*** Opening of RECORD SET ***

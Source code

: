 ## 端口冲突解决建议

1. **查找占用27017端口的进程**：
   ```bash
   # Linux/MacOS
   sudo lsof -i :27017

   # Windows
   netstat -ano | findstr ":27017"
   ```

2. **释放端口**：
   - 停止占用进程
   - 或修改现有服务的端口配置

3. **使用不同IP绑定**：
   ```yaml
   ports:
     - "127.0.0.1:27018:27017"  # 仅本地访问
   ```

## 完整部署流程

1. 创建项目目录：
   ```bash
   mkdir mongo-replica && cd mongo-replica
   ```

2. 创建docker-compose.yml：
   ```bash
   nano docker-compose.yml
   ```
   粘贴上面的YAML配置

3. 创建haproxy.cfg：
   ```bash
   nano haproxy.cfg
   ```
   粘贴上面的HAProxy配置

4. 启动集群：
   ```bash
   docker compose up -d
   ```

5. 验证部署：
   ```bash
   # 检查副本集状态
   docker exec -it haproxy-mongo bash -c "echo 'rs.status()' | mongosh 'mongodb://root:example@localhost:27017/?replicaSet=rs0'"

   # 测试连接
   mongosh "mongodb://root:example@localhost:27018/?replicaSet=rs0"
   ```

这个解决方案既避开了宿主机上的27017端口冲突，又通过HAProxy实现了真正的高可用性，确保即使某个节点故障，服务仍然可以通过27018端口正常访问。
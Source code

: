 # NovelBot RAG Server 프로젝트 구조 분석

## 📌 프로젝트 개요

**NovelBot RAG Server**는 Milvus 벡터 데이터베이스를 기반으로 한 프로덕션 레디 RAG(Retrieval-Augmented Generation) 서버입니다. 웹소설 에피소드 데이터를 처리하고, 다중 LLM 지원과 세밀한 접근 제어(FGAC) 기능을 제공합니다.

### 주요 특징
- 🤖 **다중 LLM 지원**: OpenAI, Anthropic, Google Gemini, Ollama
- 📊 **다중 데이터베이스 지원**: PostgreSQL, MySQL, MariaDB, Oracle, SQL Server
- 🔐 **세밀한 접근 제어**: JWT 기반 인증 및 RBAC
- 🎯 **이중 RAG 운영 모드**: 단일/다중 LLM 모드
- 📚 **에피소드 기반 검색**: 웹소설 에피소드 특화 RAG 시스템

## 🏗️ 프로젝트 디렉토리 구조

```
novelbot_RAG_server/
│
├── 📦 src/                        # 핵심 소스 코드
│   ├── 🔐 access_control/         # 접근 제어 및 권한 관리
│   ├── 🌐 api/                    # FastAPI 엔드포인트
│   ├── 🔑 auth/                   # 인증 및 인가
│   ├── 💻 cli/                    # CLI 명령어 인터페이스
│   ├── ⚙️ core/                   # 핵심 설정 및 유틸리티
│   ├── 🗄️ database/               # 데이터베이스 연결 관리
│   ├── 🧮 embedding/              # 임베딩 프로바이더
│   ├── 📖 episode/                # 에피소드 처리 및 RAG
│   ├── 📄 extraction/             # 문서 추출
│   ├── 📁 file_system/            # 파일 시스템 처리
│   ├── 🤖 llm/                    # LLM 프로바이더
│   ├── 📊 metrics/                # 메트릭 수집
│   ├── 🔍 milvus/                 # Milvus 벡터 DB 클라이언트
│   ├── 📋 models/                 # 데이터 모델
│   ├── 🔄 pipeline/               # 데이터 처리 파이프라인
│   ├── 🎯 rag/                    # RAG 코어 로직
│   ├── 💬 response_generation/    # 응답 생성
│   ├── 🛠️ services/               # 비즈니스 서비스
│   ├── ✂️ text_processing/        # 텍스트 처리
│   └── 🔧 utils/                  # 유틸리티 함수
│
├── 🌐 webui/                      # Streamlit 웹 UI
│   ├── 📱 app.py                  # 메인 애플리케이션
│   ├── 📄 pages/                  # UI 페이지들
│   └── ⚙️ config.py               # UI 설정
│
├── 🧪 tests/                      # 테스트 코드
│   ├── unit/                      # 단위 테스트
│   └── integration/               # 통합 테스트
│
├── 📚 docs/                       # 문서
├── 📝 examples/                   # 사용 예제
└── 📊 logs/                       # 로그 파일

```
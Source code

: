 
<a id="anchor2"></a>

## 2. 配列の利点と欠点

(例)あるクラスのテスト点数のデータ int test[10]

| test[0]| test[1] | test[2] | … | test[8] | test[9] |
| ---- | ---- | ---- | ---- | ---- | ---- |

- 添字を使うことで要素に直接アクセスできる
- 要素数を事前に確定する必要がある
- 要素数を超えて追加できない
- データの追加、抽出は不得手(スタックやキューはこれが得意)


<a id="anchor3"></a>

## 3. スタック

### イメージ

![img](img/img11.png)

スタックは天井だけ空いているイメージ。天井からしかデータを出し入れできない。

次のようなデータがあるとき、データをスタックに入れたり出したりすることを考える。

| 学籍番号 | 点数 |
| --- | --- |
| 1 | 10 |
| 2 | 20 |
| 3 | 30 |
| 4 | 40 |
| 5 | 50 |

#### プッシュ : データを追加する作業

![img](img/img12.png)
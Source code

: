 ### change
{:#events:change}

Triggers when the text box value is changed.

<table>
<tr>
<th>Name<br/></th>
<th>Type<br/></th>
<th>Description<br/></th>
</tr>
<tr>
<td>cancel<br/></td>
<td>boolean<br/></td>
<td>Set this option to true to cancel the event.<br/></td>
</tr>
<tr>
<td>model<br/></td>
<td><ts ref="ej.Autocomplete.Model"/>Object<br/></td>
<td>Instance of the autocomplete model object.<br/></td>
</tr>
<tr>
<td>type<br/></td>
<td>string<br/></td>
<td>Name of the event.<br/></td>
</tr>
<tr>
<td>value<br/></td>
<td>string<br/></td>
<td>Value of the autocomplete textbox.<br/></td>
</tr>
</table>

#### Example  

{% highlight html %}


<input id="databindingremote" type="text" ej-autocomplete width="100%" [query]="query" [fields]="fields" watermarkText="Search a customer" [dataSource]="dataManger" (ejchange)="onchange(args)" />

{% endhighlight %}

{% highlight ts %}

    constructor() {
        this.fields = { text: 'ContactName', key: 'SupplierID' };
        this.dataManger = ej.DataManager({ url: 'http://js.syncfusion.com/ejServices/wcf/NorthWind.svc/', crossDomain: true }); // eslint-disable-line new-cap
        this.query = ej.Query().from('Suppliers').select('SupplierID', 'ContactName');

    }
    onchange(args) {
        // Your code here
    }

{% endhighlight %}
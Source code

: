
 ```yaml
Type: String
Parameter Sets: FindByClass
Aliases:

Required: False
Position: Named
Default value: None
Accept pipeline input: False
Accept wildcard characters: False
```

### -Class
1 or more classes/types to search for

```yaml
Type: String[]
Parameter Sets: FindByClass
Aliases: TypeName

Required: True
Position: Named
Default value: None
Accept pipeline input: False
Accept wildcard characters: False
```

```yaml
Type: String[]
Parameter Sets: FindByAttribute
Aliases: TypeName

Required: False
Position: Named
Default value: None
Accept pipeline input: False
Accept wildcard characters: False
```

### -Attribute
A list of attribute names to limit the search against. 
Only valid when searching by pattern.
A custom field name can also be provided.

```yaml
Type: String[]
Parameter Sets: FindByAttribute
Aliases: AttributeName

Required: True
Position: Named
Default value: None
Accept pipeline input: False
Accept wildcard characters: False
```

*** Close of RECORD SET ***

### WHAT YOU SHOULD DO
What you return must match the records exactly, line for line.

### SOLUTION BELOW
Source code

: ## 端口冲突解决建议

1. **查找占用27017端口的进程**：
   ```bash
   # Linux/MacOS
   sudo lsof -i :27017

   # Windows
   netstat -ano | findstr ":27017"
   ```

2. **释放端口**：
   - 停止占用进程
   - 或修改现有服务的端口配置

3. **使用不同IP绑定**：
   ```yaml
   ports:
     - "127.0.0.1:27018:27017"  # 仅本地访问
   ```

## 完整部署流程

1. 创建项目目录：
   ```bash
   mkdir mongo-replica && cd mongo-replica
   ```

2. 创建docker-compose.yml：
   ```bash
   nano docker-compose.yml
   ```
   粘贴上面的YAML配置

3. 创建haproxy.cfg：
   ```bash
   nano haproxy.cfg
   ```
   粘贴上面的HAProxy配置

4. 启动集群：
   ```bash
   docker compose up -d
   ```

5. 验证部署：
   ```bash
   # 检查副本集状态
   docker exec -it haproxy-mongo bash -c "echo 'rs.status()' | mongosh 'mongodb://root:example@localhost:27017/?replicaSet=rs0'"

   # 测试连接
   mongosh "mongodb://root:example@localhost:27018/?replicaSet=rs0"
   ```

这个解决方案既避开了宿主机上的27017端口冲突，又通过HAProxy实现了真正的高可用性，确保即使某个节点故障，服务仍然可以通过27018端口正常访问。
Source code

: # NovelBot RAG Server 프로젝트 구조 분석

## 📌 프로젝트 개요

**NovelBot RAG Server**는 Milvus 벡터 데이터베이스를 기반으로 한 프로덕션 레디 RAG(Retrieval-Augmented Generation) 서버입니다. 웹소설 에피소드 데이터를 처리하고, 다중 LLM 지원과 세밀한 접근 제어(FGAC) 기능을 제공합니다.

### 주요 특징
- 🤖 **다중 LLM 지원**: OpenAI, Anthropic, Google Gemini, Ollama
- 📊 **다중 데이터베이스 지원**: PostgreSQL, MySQL, MariaDB, Oracle, SQL Server
- 🔐 **세밀한 접근 제어**: JWT 기반 인증 및 RBAC
- 🎯 **이중 RAG 운영 모드**: 단일/다중 LLM 모드
- 📚 **에피소드 기반 검색**: 웹소설 에피소드 특화 RAG 시스템

## 🏗️ 프로젝트 디렉토리 구조

```
novelbot_RAG_server/
│
├── 📦 src/                        # 핵심 소스 코드
│   ├── 🔐 access_control/         # 접근 제어 및 권한 관리
│   ├── 🌐 api/                    # FastAPI 엔드포인트
│   ├── 🔑 auth/                   # 인증 및 인가
│   ├── 💻 cli/                    # CLI 명령어 인터페이스
│   ├── ⚙️ core/                   # 핵심 설정 및 유틸리티
│   ├── 🗄️ database/               # 데이터베이스 연결 관리
│   ├── 🧮 embedding/              # 임베딩 프로바이더
│   ├── 📖 episode/                # 에피소드 처리 및 RAG
│   ├── 📄 extraction/             # 문서 추출
│   ├── 📁 file_system/            # 파일 시스템 처리
│   ├── 🤖 llm/                    # LLM 프로바이더
│   ├── 📊 metrics/                # 메트릭 수집
│   ├── 🔍 milvus/                 # Milvus 벡터 DB 클라이언트
│   ├── 📋 models/                 # 데이터 모델
│   ├── 🔄 pipeline/               # 데이터 처리 파이프라인
│   ├── 🎯 rag/                    # RAG 코어 로직
│   ├── 💬 response_generation/    # 응답 생성
│   ├── 🛠️ services/               # 비즈니스 서비스
│   ├── ✂️ text_processing/        # 텍스트 처리
│   └── 🔧 utils/                  # 유틸리티 함수
│
├── 🌐 webui/                      # Streamlit 웹 UI
│   ├── 📱 app.py                  # 메인 애플리케이션
│   ├── 📄 pages/                  # UI 페이지들
│   └── ⚙️ config.py               # UI 설정
│
├── 🧪 tests/                      # 테스트 코드
│   ├── unit/                      # 단위 테스트
│   └── integration/               # 통합 테스트
│
├── 📚 docs/                       # 문서
├── 📝 examples/                   # 사용 예제
└── 📊 logs/                       # 로그 파일

```
Source code

: 
<a id="anchor2"></a>

## 2. 配列の利点と欠点

(例)あるクラスのテスト点数のデータ int test[10]

| test[0]| test[1] | test[2] | … | test[8] | test[9] |
| ---- | ---- | ---- | ---- | ---- | ---- |

- 添字を使うことで要素に直接アクセスできる
- 要素数を事前に確定する必要がある
- 要素数を超えて追加できない
- データの追加、抽出は不得手(スタックやキューはこれが得意)


<a id="anchor3"></a>

## 3. スタック

### イメージ

![img](img/img11.png)

スタックは天井だけ空いているイメージ。天井からしかデータを出し入れできない。

次のようなデータがあるとき、データをスタックに入れたり出したりすることを考える。

| 学籍番号 | 点数 |
| --- | --- |
| 1 | 10 |
| 2 | 20 |
| 3 | 30 |
| 4 | 40 |
| 5 | 50 |

#### プッシュ : データを追加する作業

![img](img/img12.png)
Source code

: ### change
{:#events:change}

Triggers when the text box value is changed.

<table>
<tr>
<th>Name<br/></th>
<th>Type<br/></th>
<th>Description<br/></th>
</tr>
<tr>
<td>cancel<br/></td>
<td>boolean<br/></td>
<td>Set this option to true to cancel the event.<br/></td>
</tr>
<tr>
<td>model<br/></td>
<td><ts ref="ej.Autocomplete.Model"/>Object<br/></td>
<td>Instance of the autocomplete model object.<br/></td>
</tr>
<tr>
<td>type<br/></td>
<td>string<br/></td>
<td>Name of the event.<br/></td>
</tr>
<tr>
<td>value<br/></td>
<td>string<br/></td>
<td>Value of the autocomplete textbox.<br/></td>
</tr>
</table>

#### Example  

{% highlight html %}


<input id="databindingremote" type="text" ej-autocomplete width="100%" [query]="query" [fields]="fields" watermarkText="Search a customer" [dataSource]="dataManger" (ejchange)="onchange(args)" />

{% endhighlight %}

{% highlight ts %}

    constructor() {
        this.fields = { text: 'ContactName', key: 'SupplierID' };
        this.dataManger = ej.DataManager({ url: 'http://js.syncfusion.com/ejServices/wcf/NorthWind.svc/', crossDomain: true }); // eslint-disable-line new-cap
        this.query = ej.Query().from('Suppliers').select('SupplierID', 'ContactName');

    }
    onchange(args) {
        // Your code here
    }

{% endhighlight %}
Source code

:
 ```yaml
Type: String
Parameter Sets: FindByClass
Aliases:

Required: False
Position: Named
Default value: None
Accept pipeline input: False
Accept wildcard characters: False
```

### -Class
1 or more classes/types to search for

```yaml
Type: String[]
Parameter Sets: FindByClass
Aliases: TypeName

Required: True
Position: Named
Default value: None
Accept pipeline input: False
Accept wildcard characters: False
```

```yaml
Type: String[]
Parameter Sets: FindByAttribute
Aliases: TypeName

Required: False
Position: Named
Default value: None
Accept pipeline input: False
Accept wildcard characters: False
```

### -Attribute
A list of attribute names to limit the search against. 
Only valid when searching by pattern.
A custom field name can also be provided.

```yaml
Type: String[]
Parameter Sets: FindByAttribute
Aliases: AttributeName

Required: True
Position: Named
Default value: None
Accept pipeline input: False
Accept wildcard characters: False
```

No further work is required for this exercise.